Monday, November 19, 2007

Iowa's Dirty Secret

Since moving to Iowa City three months ago, I've taken to jogging once in awhile along the Iowa River. There are some paths through what the city calls "parks" (I'd call it open lawn with baseball fields and a scattering of trees) briefly surrounding a dark and slow moving river.

The Iowa River is a major tributary of the mighty Mississippi. Stretching over 300 miles the river flows southeast from Belmond, IA through the towns of Iowa Falls, Steamboat Rock and down into Iowa City by the University of Iowa campus. There are two dams along the way, the larger of the two in Coralville, just a few miles north of Iowa City, and a smaller lowhead dam along downtown Iowa City.

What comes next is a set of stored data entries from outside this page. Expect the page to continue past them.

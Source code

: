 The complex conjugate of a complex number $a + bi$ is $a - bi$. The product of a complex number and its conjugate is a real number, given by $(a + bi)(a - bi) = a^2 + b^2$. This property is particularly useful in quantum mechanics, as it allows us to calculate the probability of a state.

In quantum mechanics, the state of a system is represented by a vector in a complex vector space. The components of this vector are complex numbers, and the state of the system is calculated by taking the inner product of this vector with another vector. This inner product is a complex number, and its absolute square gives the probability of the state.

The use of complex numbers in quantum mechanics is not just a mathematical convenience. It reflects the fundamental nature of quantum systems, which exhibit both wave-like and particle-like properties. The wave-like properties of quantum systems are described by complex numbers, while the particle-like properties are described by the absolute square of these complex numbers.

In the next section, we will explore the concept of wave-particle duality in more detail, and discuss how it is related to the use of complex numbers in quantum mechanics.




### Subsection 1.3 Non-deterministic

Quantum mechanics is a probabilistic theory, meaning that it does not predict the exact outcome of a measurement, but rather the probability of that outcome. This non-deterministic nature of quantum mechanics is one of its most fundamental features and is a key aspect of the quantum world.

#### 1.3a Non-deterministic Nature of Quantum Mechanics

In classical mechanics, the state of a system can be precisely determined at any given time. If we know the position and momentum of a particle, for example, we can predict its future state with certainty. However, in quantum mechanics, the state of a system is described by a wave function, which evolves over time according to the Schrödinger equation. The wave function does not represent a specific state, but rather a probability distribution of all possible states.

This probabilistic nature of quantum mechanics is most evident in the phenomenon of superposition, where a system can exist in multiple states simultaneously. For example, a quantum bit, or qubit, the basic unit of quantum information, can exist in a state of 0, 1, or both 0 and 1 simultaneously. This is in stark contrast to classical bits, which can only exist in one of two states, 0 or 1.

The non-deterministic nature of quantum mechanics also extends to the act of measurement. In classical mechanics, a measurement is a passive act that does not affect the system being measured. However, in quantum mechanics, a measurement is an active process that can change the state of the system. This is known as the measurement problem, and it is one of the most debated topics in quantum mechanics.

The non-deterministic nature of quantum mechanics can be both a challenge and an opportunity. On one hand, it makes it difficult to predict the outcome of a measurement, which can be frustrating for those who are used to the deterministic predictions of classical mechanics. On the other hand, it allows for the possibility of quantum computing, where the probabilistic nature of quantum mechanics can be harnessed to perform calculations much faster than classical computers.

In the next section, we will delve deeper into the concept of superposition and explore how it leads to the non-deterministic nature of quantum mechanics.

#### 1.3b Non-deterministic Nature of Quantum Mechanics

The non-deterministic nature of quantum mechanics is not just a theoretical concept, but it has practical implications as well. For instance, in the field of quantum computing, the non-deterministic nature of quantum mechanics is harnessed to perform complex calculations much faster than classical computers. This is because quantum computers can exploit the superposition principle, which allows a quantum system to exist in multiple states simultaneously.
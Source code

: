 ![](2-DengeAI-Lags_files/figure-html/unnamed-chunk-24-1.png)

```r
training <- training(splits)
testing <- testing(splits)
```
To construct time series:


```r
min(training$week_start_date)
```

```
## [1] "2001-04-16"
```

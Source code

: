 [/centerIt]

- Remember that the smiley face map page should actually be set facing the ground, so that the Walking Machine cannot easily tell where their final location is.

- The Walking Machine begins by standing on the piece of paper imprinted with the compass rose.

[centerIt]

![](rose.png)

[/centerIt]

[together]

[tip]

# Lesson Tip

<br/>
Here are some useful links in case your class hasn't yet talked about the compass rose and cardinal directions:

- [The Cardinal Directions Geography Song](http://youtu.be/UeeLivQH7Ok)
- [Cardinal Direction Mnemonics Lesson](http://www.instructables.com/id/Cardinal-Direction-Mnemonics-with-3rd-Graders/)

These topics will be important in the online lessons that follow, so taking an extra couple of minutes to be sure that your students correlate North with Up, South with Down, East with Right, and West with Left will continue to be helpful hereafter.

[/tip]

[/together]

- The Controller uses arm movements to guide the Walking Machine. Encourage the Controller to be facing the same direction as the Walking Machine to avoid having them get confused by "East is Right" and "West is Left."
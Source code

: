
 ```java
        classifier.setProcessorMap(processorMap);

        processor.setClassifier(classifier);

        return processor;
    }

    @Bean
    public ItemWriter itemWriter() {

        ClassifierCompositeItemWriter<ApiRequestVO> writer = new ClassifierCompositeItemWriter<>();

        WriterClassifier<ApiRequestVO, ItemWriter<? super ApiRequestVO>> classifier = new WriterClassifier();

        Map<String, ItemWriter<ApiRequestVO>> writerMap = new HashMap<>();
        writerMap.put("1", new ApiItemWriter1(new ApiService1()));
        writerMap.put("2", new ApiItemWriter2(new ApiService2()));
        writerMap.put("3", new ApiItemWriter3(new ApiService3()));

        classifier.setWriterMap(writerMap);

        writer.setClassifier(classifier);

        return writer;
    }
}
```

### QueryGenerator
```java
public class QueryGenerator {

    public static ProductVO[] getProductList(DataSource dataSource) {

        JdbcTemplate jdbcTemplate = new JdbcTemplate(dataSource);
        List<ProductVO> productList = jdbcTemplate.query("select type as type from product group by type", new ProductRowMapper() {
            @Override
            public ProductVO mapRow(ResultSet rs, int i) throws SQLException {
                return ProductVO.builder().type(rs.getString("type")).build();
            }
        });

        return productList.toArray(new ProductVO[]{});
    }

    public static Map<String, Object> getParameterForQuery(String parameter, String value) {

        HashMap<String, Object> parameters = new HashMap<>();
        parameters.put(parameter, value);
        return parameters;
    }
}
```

But while Presidential Campaigns bustle about the state, a river that centuries ago flowed clear and chock full of northern pike, small and large mouth bass, crappie, walleye and flathead catfish, is now close to death. The American Rivers organization has rated the Iowa River as the #3 most endangered river in North America. Why? Because the state EPA fails to enforce the regulations that are known as the Clean Water Act. Not only does it fail to meet EPA standards (which have been regularly downgraded by the Bush administration over the past 7 years)along 40% of its length but there is no sign of action to change it.
Unfortunately, the state of Iowa trails far behind the rest of the country in implementing and enforcing the federal Clean Water Act. Unless the state wants water quality in the Iowa and other rivers to deteriorate even further, Iowa must adequately implement key provisions of the Clean Water Act and provide its Department of Natural Resources sufficient funding to enforce these regulations.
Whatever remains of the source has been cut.